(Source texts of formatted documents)

= = = = = = =

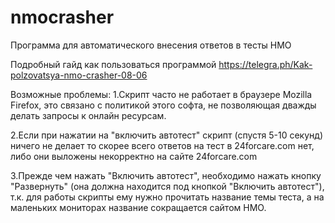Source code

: # nmocrasher
Программа для автоматического внесения ответов в тесты НМО  

Подробный гайд как пользоваться программой https://telegra.ph/Kak-polzovatsya-nmo-crasher-08-06

Возможные проблемы: 1.Скрипт часто не работает в браузере Mozilla Firefox, это связано с политикой этого софта, не позволяющая дважды делать запросы к онлайн ресурсам.

2.Если при нажатии на "включить автотест" скрипт (спустя 5-10 секунд) ничего не делает то скорее всего ответов на тест в 24forcare.com нет, либо они выложены некорректно на сайте 24forcare.com

3.Прежде чем нажать "Включить автотест", необходимо нажать кнопку "Развернуть" (она должна находится под кнопкой "Включить автотест"), т.к. для работы скрипты ему нужно прочитать название темы теста, а на маленьких мониторах название сокращается сайтом НМО.
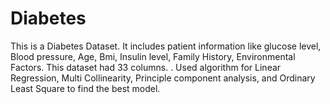 # Diabetes
This is a Diabetes Dataset. It includes patient information like glucose level, Blood pressure, Age, Bmi, Insulin level, Family History, Environmental Factors. This dataset had 33 columns.
. Used algorithm for Linear Regression, Multi Collinearity, Principle component analysis, and Ordinary Least Square to find the best model.
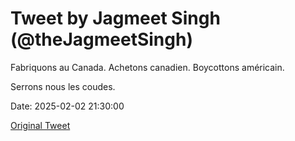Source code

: # Tweet by Jagmeet Singh (@theJagmeetSingh)

Fabriquons au Canada.
Achetons canadien. 
Boycottons américain.

Serrons nous les coudes.

Date: 2025-02-02 21:30:00

[Original Tweet](https://x.com/theJagmeetSingh/status/1886165195602411716)
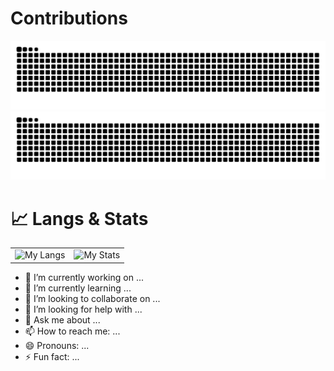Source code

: # Contributions
![github snake light mode](https://raw.githubusercontent.com/Yinye1986/Yinye1986/output/github-contribution-grid-snake.svg#gh-light-mode-only)
![github snake dark mode](https://raw.githubusercontent.com/Yinye1986/Yinye1986/output/github-contribution-grid-snake-dark.svg#gh-dark-mode-only)

<!-- # 📈 Langs & Stats -->
<!-- ![My Langs](https://github-readme-stats.vercel.app/api/top-langs/?username=Yinye1986&hide=&card_width=300&langs_count=8&layout=compact&hide_progress=false&exclude_repo=) -->
<!-- ![My Stats](https://github-readme-stats.vercel.app/api?username=Yinye1986&hide_title=true&show_icons=true&theme=ambient_gradient&count_private=true&card_width=300) -->


# 📈 Langs & Stats
<table border="0">
  <tr>
    <td valign="top">
      <img src="https://github-readme-stats.vercel.app/api/top-langs/?username=Yinye1986&hide=&card_width=350&langs_count=8&layout=compact&hide_progress=false&exclude_repo=" alt="My Langs"/>
    </td>
    <td valign="top">
      <img src="https://github-readme-stats.vercel.app/api?username=Yinye1986&hide_title=true&show_icons=true&theme=ambient_gradient&count_private=true&card_width=350" alt="My Stats"/>
    </td>
  </tr>
</table>

- 🔭 I’m currently working on ...
- 🌱 I’m currently learning ...
- 👯 I’m looking to collaborate on ...
- 🤔 I’m looking for help with ...
- 💬 Ask me about ...
- 📫 How to reach me: ...
- 😄 Pronouns: ...
- ⚡ Fun fact: ...
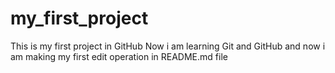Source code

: # my_first_project
This is my first project in GitHub Now  i  am learning Git and GitHub
and now i am making my first edit operation in README.md file
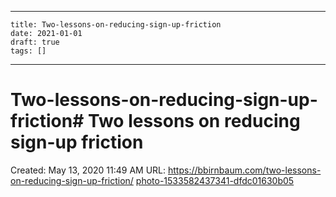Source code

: 
---
    title: Two-lessons-on-reducing-sign-up-friction
    date: 2021-01-01    
    draft: true
    tags: []
---
# Two-lessons-on-reducing-sign-up-friction# Two lessons on reducing sign-up friction
Created: May 13, 2020 11:49 AM
URL: https://bbirnbaum.com/two-lessons-on-reducing-sign-up-friction/
[photo-1533582437341-dfdc01630b05](Two%20lessons%20on%20reducing%20sign-up%20friction%20eb755d50dbb446b791bca84ad479ed7e/photo-1533582437341-dfdc01630b05)

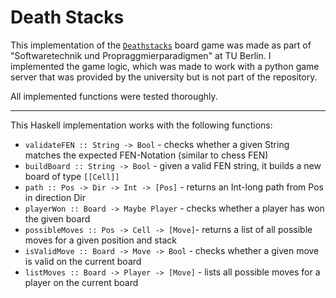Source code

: # Death Stacks

This implementation of the [`Deathstacks`](https://en.wikipedia.org/wiki/Death_Stacks) board game was made as part of "Softwaretechnik und Propraggmierparadigmen" at TU Berlin.
I implemented the game logic, which was made to work with a python game server that was provided by the university but is not part of the repository.

All implemented functions were tested thoroughly.

---

This Haskell implementation works with the following functions:

* `validateFEN :: String -> Bool` - checks whether a given String matches the expected FEN-Notation (similar to chess FEN)
* `buildBoard :: String -> Bool` - given a valid FEN string, it builds a new board of type `[[Cell]]`
* `path :: Pos -> Dir -> Int -> [Pos]` - returns an Int-long path from Pos in direction Dir
* `playerWon :: Board -> Maybe Player` - checks whether a player has won the given board
* `possibleMoves :: Pos -> Cell -> [Move]`- returns a list of all possible moves for a given position and stack
* `isValidMove :: Board -> Move -> Bool` - checks whether a given move is valid on the current board
* `listMoves :: Board -> Player -> [Move]` - lists all possible moves for a player on the current board
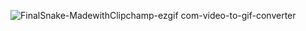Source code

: 
![FinalSnake-MadewithClipchamp-ezgif com-video-to-gif-converter](https://github.com/user-attachments/assets/18215afa-f066-476e-a189-4add5df8e101)
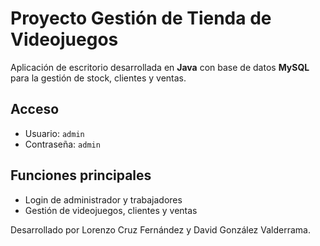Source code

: # Proyecto Gestión de Tienda de Videojuegos 

Aplicación de escritorio desarrollada en **Java** con base de datos **MySQL** para la gestión de stock, clientes y ventas.

##  Acceso

- Usuario: `admin`
- Contraseña: `admin`

##  Funciones principales

- Login de administrador y trabajadores
- Gestión de videojuegos, clientes y ventas

Desarrollado por Lorenzo Cruz Fernández y David González Valderrama.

= = = = = = =

**PROBLEM DESCRIPTION**
Go through the records above, find every line with the word "theJagmeetSingh", and list those lines.

**OUTPUT FOR THIS TASK**
: # Tweet by Jagmeet Singh (@theJagmeetSingh)
[Original Tweet](https://x.com/theJagmeetSingh/status/1886165195602411716)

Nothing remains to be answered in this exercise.